> Problem description
Among the entries that follow, how many lines contain the string "arraystretch"? Write the number alone.

> Given entries
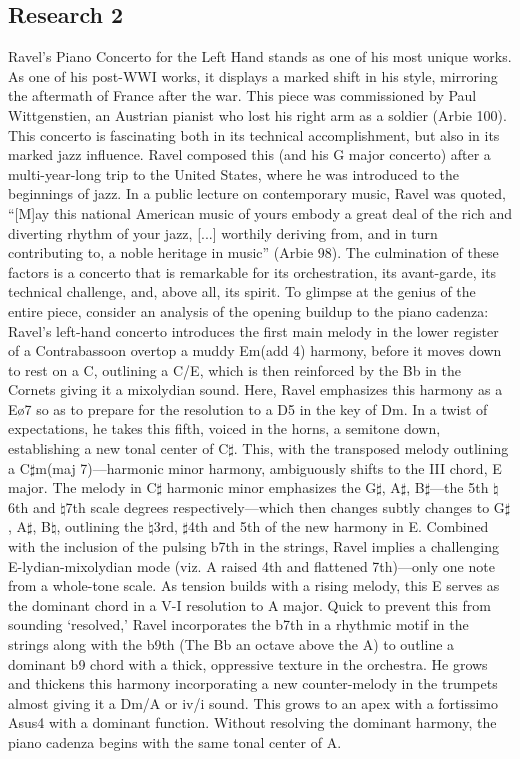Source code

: \documentclass[11pt,a4paper]{article}
\begin{document}
\subsection{Research 2}

Ravel’s Piano Concerto for the Left Hand stands as one of his most unique works. As one of his post-WWI works, it displays a marked shift in his style, mirroring the aftermath of France after the war. This piece was commissioned by Paul Wittgenstien, an Austrian pianist who lost his right arm as a soldier (Arbie 100). This concerto is fascinating both in its technical accomplishment, but also in its marked jazz influence. Ravel composed this (and his G major concerto) after a multi-year-long trip to the United States, where he was introduced to the beginnings of jazz. In a public lecture on contemporary music, Ravel was quoted, “[M]ay this national American music of yours embody a great deal of the rich and diverting rhythm of your jazz, [...] worthily deriving from, and in turn contributing to, a noble heritage in music” (Arbie 98). The culmination of these factors is a concerto that is remarkable for its orchestration, its avant-garde, its technical challenge, and, above all, its spirit.
 To glimpse at the genius of the entire piece, consider an analysis of the opening buildup to the piano cadenza: Ravel’s left-hand concerto introduces the first main melody in the lower register of a Contrabassoon overtop a muddy Em(add 4) harmony, before it moves down to rest on a C, outlining a C/E, which is then reinforced by the Bb in the Cornets giving it a mixolydian sound. Here, Ravel emphasizes this harmony as a Eø7 so as to prepare for the resolution to a D5 in the key of Dm. In a twist of expectations, he takes this fifth, voiced in the horns, a semitone down, establishing a new tonal center of C$\sharp$. This, with the transposed melody outlining a C$\sharp$m(maj 7)—harmonic minor harmony, ambiguously shifts to the III chord, E major. The melody in C$\sharp$ harmonic minor emphasizes the G$\sharp$, A$\sharp$, B$\sharp$—the 5th $\natural$6th and $\natural$7th scale degrees respectively—which then changes subtly changes to G$\sharp$, A$\sharp$, B$\natural$, outlining the $\natural$3rd, $\sharp$4th and 5th of the new harmony in E. Combined with the inclusion of the pulsing b7th in the strings, Ravel implies a challenging E-lydian-mixolydian mode (viz. A raised 4th and flattened 7th)—only one note from a whole-tone scale. As tension builds with a rising melody, this E serves as the dominant chord in a V-I resolution to A major. Quick to prevent this from sounding ‘resolved,’ Ravel incorporates the b7th in a rhythmic motif in the strings along with the b9th (The Bb an octave above the A) to outline a dominant b9 chord with a thick, oppressive texture in the orchestra. He grows and thickens this harmony incorporating a new counter-melody in the trumpets almost giving it a Dm/A or iv/i sound. This grows to an apex with a fortissimo Asus4 with a dominant function. Without resolving the dominant harmony, the piano cadenza begins with the same tonal center of A.\autocite{ravel}
\end{document}
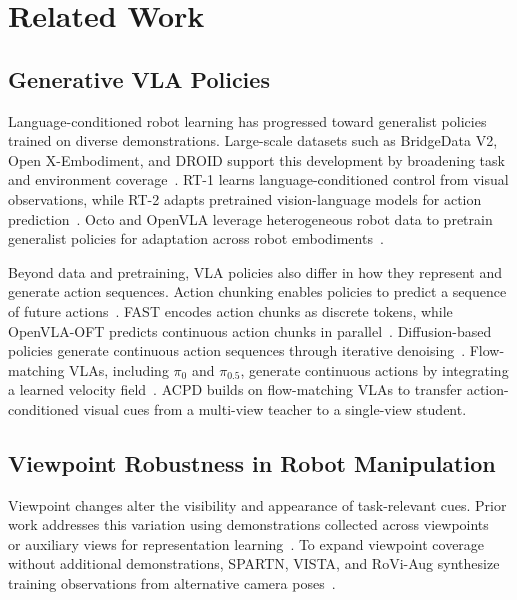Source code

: \section{Related Work}

\subsection{Generative VLA Policies}

Language-conditioned robot learning has progressed toward generalist policies trained on diverse demonstrations. Large-scale datasets such as BridgeData V2, Open X-Embodiment, and DROID support this development by broadening task and environment coverage~\cite{walke2023bridgev2,oneill2024oxe,khazatsky2024droid}. RT-1 learns language-conditioned control from visual observations, while RT-2 adapts pretrained vision-language models for action prediction~\cite{brohan2023rt1,zitkovich2023rt2}. Octo and OpenVLA leverage heterogeneous robot data to pretrain generalist policies for adaptation across robot embodiments~\cite{ghosh2024octo,kim2025openvla}.

Beyond data and pretraining, VLA policies also differ in how they represent and generate action sequences. Action chunking enables policies to predict a sequence of future actions~\cite{zhao2023act}. FAST encodes action chunks as discrete tokens, while OpenVLA-OFT predicts continuous action chunks in parallel~\cite{pertsch2025fast,kim2025openvlaoft}. Diffusion-based policies generate continuous action sequences through iterative denoising~\cite{chi2025diffusionpolicy,ze2024dp3,liu2025rdt,wen2025diffusionvla}. Flow-matching VLAs, including $\pi_0$ and $\pi_{0.5}$, generate continuous actions by integrating a learned velocity field~\cite{black2025pi0,black2025pi05}. ACPD builds on flow-matching VLAs to transfer action-conditioned visual cues from a multi-view teacher to a single-view student.


\subsection{Viewpoint Robustness in Robot Manipulation}

Viewpoint changes alter the visibility and appearance of task-relevant cues. Prior work addresses this variation using demonstrations collected across viewpoints~\cite{ablett2021multiview} or auxiliary views for representation learning~\cite{seo2023multiview}. To expand viewpoint coverage without additional demonstrations, SPARTN, VISTA, and RoVi-Aug synthesize training observations from alternative camera poses~\cite{zhou2023spartn,tian2025vista,chen2025roviaug}.

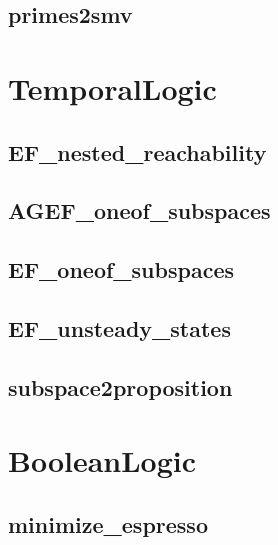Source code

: \documentclass[letterpaper,10pt,english]{sphinxmanual}
\begin{document}
\subsection{primes2smv}
\label{\detokenize{ModelChecking:id8}}\label{\detokenize{ModelChecking:primes2smv}}

\section{TemporalLogic}
\label{\detokenize{TemporalLogic:temporallogic}}\label{\detokenize{TemporalLogic:networkx-has-path}}\label{\detokenize{TemporalLogic::doc}}\label{\detokenize{TemporalLogic:id1}}

\subsection{EF\_nested\_reachability}
\label{\detokenize{TemporalLogic:ef-nested-reachability}}

\subsection{AGEF\_oneof\_subspaces}
\label{\detokenize{TemporalLogic:agef-oneof-subspaces}}

\subsection{EF\_oneof\_subspaces}
\label{\detokenize{TemporalLogic:ef-oneof-subspaces}}

\subsection{EF\_unsteady\_states}
\label{\detokenize{TemporalLogic:ef-unsteady-states}}

\subsection{subspace2proposition}
\label{\detokenize{TemporalLogic:subspace2proposition}}

\section{BooleanLogic}
\label{\detokenize{BooleanLogic:booleanlogic}}\label{\detokenize{BooleanLogic::doc}}\label{\detokenize{BooleanLogic:id1}}

\subsection{minimize\_espresso}
\label{\detokenize{BooleanLogic:minimize-espresso}}\label{\detokenize{BooleanLogic:id2}}
\end{document}

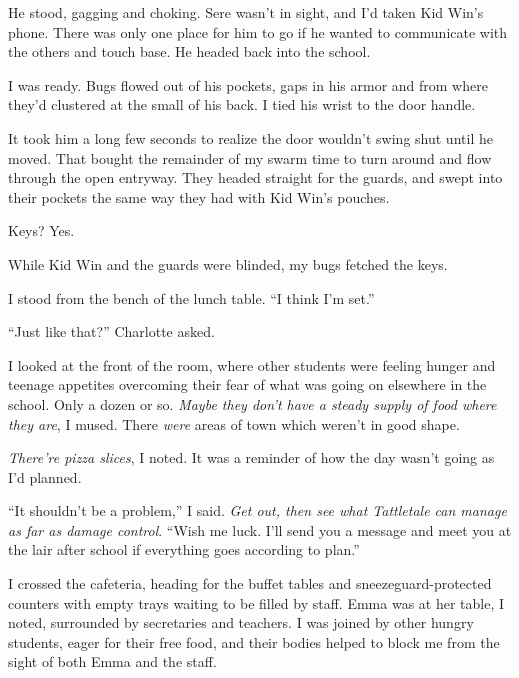 He stood, gagging and choking.  Sere wasn't in sight, and I'd taken Kid Win's phone.  There was only one place for him to go if he wanted to communicate with the others and touch base.  He headed back into the school.



I was ready.  Bugs flowed out of his pockets, gaps in his armor and from where they'd clustered at the small of his back.  I tied his wrist to the door handle.



It took him a long few seconds to realize the door wouldn't swing shut until he moved.  That bought the remainder of my swarm time to turn around and flow through the open entryway.  They headed straight for the guards, and swept into their pockets the same way they had with Kid Win's pouches.



Keys?  Yes.



While Kid Win and the guards were blinded, my bugs fetched the keys.



I stood from the bench of the lunch table.  ``I think I'm set.''



``Just like that?'' Charlotte asked.



I looked at the front of the room, where other students were feeling hunger and teenage appetites overcoming their fear of what was going on elsewhere in the school.  Only a dozen or so.  \emph{Maybe they don't have a steady supply of food where they are}, I mused.  There \emph{were} areas of town which weren't in good shape.



\emph{There're pizza slices}, I noted.  It was a reminder of how the day wasn't going as I'd planned.



``It shouldn't be a problem,'' I said.  \emph{Get out, then see what Tattletale can manage as far as damage control}.  ``Wish me luck.  I'll send you a message and meet you at the lair after school if everything goes according to plan.''



I crossed the cafeteria, heading for the buffet tables and sneezeguard-protected counters with empty trays waiting to be filled by staff.  Emma was at her table, I noted, surrounded by secretaries and teachers.  I was joined by other hungry students, eager for their free food, and their bodies helped to block me from the sight of both Emma and the staff.



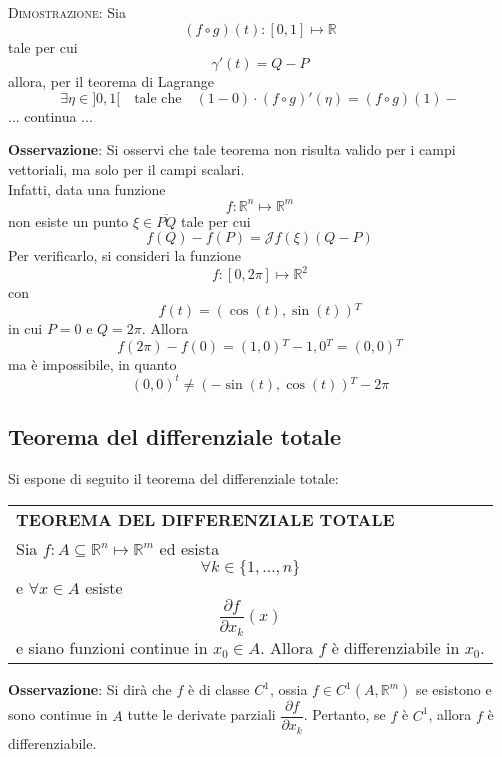 \documentclass[a4paper]{extarticle}
\renewcommand\arraystretch{}
\begin{document}
\vspace{2em}
\noindent
\normalfont \normalsize
\textsc{Dimostrazione}: Sia
\[(f \circ g) (t) : [0,1] \longmapsto \mathbb{R}\]
tale per cui
\[\gamma'(t) = Q-P\]
allora, per il teorema di Lagrange
\[\exists \eta \in ]0,1[ \hspace{1em} \text{tale che} \hspace{1em} (1-0) \cdot (f \circ g)'(\eta) = (f \circ g)(1) - \]
... continua ...


\vspace{1em}
\noindent
\textbf{Osservazione}: Si osservi che tale teorema non risulta valido per i campi vettoriali, ma solo per il campi scalari.\\
Infatti, data una funzione
\[f : \mathbb{R}^n \longmapsto \mathbb{R}^m\]
non esiste un punto $\xi \in \overline{PQ}$ tale per cui
\[f(Q)-f(P)= \mathcal{J} f(\xi) (Q-P)\]
Per verificarlo, si consideri la funzione
\[f : [0,2\pi] \longmapsto \mathbb{R}^2\]
con
\[f(t)=(\cos(t),\sin(t)){^T}\]
in cui $P=0$ e $Q=2\pi$. Allora
\[f(2\pi)-f(0) = (1,0){^T} - {1,0}{^T} = (0,0){^T}\]
ma è impossibile, in quanto
\[(0,0)^{t} \neq (-\sin(t),\cos(t)){^T} - 2\pi\]

\vspace{1em}
\noindent
\subsection{Teorema del differenziale totale}
Si espone di seguito il teorema del differenziale totale:

\vspace{1em}
\setlength{\tabcolsep}{14pt}
\renewcommand{\arraystretch}{2}
\noindent
\begin{tabularx}{\textwidth}{@{}|P|@{}}
    \hline
    {\textbf{TEOREMA DEL DIFFERENZIALE TOTALE}}\\
    \parbox{\linewidth}{Sia $f : A \subseteq \mathbb{R}^n \longmapsto \mathbb{R}^m$ ed esista
    \[\forall k \in \{1,\dots,n\}\]
    e $\forall x \in A$ esiste
    \[\dfrac{\partial f}{\partial x_k}(x)\]
    e siano funzioni continue in $x_0 \in A$. Allora $f$ è differenziabile in $x_0$.
    \vspace{3mm}}\\
    \hline
\end{tabularx}

\vspace{2em}
\noindent
\textbf{Osservazione}: Si dirà che $f$ è di classe $C^1$, ossia $f \in C^1(A,\mathbb{R}^m)$ se esistono e sono continue in $A$ tutte le derivate parziali $\dfrac{\partial f}{\partial x_k}$. Pertanto, se $f$ è $C^1$, allora $f$ è differenziabile.
\end{document}
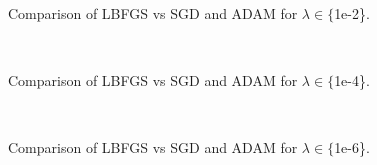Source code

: \documentclass[11pt]{report}
\begin{document}
\begin{figure}[!htb]
\centering
{}
~~
~~
\caption{Comparison of LBFGS vs SGD and ADAM for $\lambda \in \{${\sf 1e-2}\}.}
\label{fig:compare_sgd}
\end{figure}

\begin{figure}[!htb]
\centering
{}
~~
~~
\caption{Comparison of LBFGS vs SGD and ADAM for $\lambda \in \{${\sf 1e-4}\}.}
\label{fig:compare_sgd}
\end{figure}

\begin{figure}[!htb]
\centering
{}
~~
~~
\caption{Comparison of LBFGS vs SGD and ADAM for $\lambda \in \{${\sf 1e-6}\}.}
\label{fig:compare_sgd}
\end{figure}
\end{document}
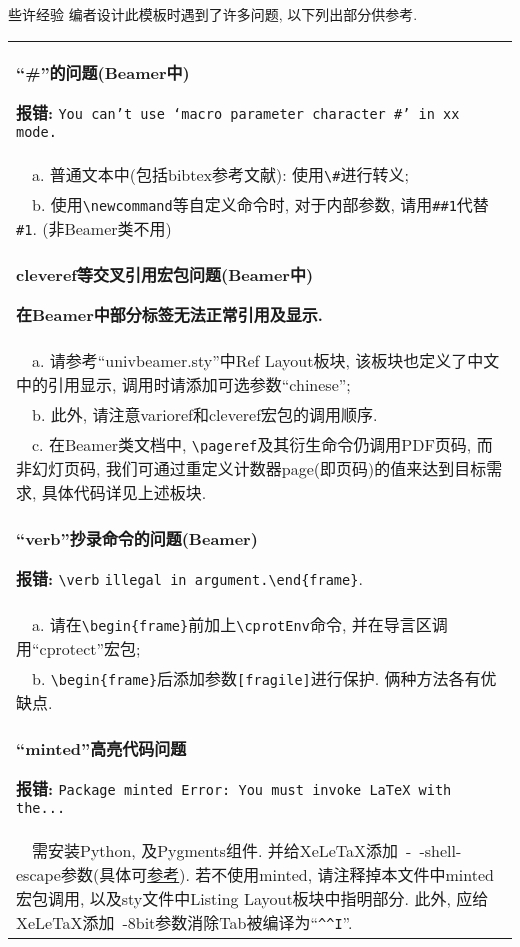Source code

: \documentclass[hyperref, UTF8, CJK, aspectratio=169]{beamer}
\begin{document}
\begin{frame}[fragile]{些许经验}
	\scriptsize
	编者设计此模板时遇到了许多问题, 以下列出部分供参考.
	\begin{table}[h]
		\centering
		\begin{tabular}{>{\raggedright\arraybackslash}p{0.88\paperwidth}}
			\hline\hline
			\centerline{\textbf{``\#''的问题(Beamer中)}}
			\textbf{报错:} \texttt{You can't use `macro parameter character \#' in xx mode.}\\
			~~a. 普通文本中(包括bibtex参考文献): 使用\verb|\#|进行转义; \\
			~~b. 使用\verb|\newcommand|等自定义命令时, 对于内部参数, 请用\verb|##1|代替\verb|#1|. (非Beamer类不用)\\
			\hline
			\centerline{\textbf{cleveref等交叉引用宏包问题(Beamer中)}}
			\textbf{在Beamer中部分标签无法正常引用及显示.}\\
			~~a. 请参考``univbeamer.sty''中Ref Layout板块, 该板块也定义了中文中的引用显示, 调用时请添加可选参数``chinese'';\\
			~~b. 此外, 请注意varioref和cleveref宏包的调用顺序.\\
			~~c. 在Beamer类文档中, \verb|\pageref|及其衍生命令仍调用PDF页码, 而非幻灯页码, 我们可通过重定义计数器page(即页码)的值来达到目标需求, 具体代码详见上述板块.\\%
			\hline
			\centerline{\textbf{``verb''抄录命令的问题(Beamer)}}
			\textbf{报错:} \verb|\verb| \texttt{illegal in argument.}\verb|\end|\verb!{frame}!.\\
			~~a. 请在\verb|\begin|\verb!{frame}!前加上\verb|\cprotEnv|命令, 并在导言区调用``cprotect''宏包;\\
			~~b. \verb|\begin|\verb!{frame}!后添加参数\verb|[fragile]|进行保护. 俩种方法各有优缺点.\\
			\hline
			\centerline{\textbf{``minted''高亮代码问题}}
			\textbf{报错:} \texttt{Package minted Error: You must invoke LaTeX with the...}\\
			~~需安装Python, 及Pygments组件. 并给XeLeTaX添加~-~-shell-escape参数(具体可\href{https://blog.csdn.net/weixin_39679367/article/details/111403418/}{\color{univblue}参考}). 若不使用minted, 请注释掉本文件中minted宏包调用, 以及sty文件中Listing Layout板块中指明部分. 此外, 应给XeLeTaX添加~-8bit参数消除Tab被编译为``\verb|^^I|''.\\
			\hline\hline
		\end{tabular}
	\end{table}
\end{frame}
\end{document}
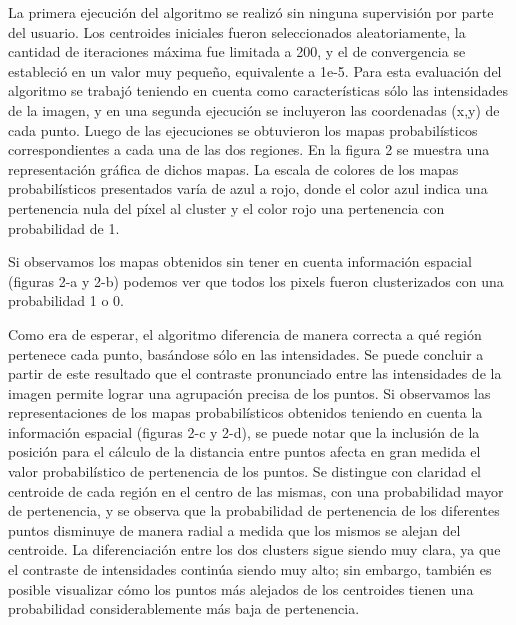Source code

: La primera ejecución del algoritmo se realizó sin ninguna supervisión por parte del usuario. Los centroides iniciales fueron seleccionados aleatoriamente, la cantidad de iteraciones máxima fue limitada a 200, y el  de convergencia se estableció en un valor muy pequeño, equivalente a 1e-5. Para esta evaluación del algoritmo se trabajó teniendo en cuenta como características sólo las intensidades de la imagen, y en una segunda ejecución se incluyeron las coordenadas (x,y) de cada punto. Luego de las ejecuciones se obtuvieron los mapas probabilísticos correspondientes a cada una de las dos regiones. En la figura 2 se muestra una representación gráfica de dichos mapas. La escala de colores de los mapas probabilísticos presentados varía de azul a rojo, donde el color azul indica una pertenencia nula del píxel al cluster y el color rojo una pertenencia con probabilidad de 1.

Si observamos los mapas obtenidos sin tener en cuenta información espacial (figuras 2-a y 2-b) podemos ver que todos los pixels fueron clusterizados con una probabilidad 1 o 0.

Como era de esperar, el algoritmo diferencia de manera correcta a qué región pertenece cada punto, basándose sólo en las intensidades. Se puede concluir a partir de este resultado que el contraste pronunciado entre las intensidades de la imagen permite lograr una agrupación precisa de los puntos.
Si observamos las representaciones de los mapas probabilísticos obtenidos teniendo en cuenta la información espacial (figuras 2-c y 2-d), se puede notar que la inclusión de la posición para el cálculo de la distancia entre puntos afecta en gran medida el valor probabilístico de pertenencia de los puntos. Se distingue con claridad el centroide de cada región en el centro de las mismas, con una probabilidad mayor de pertenencia, y se observa que la probabilidad de pertenencia de los diferentes puntos disminuye de manera radial a medida que los mismos se alejan del centroide. La diferenciación entre los dos clusters sigue siendo muy clara, ya que el contraste de intensidades continúa siendo muy alto; sin embargo, también es posible visualizar cómo los puntos más alejados de los centroides tienen una probabilidad considerablemente más baja de pertenencia.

> Task response
2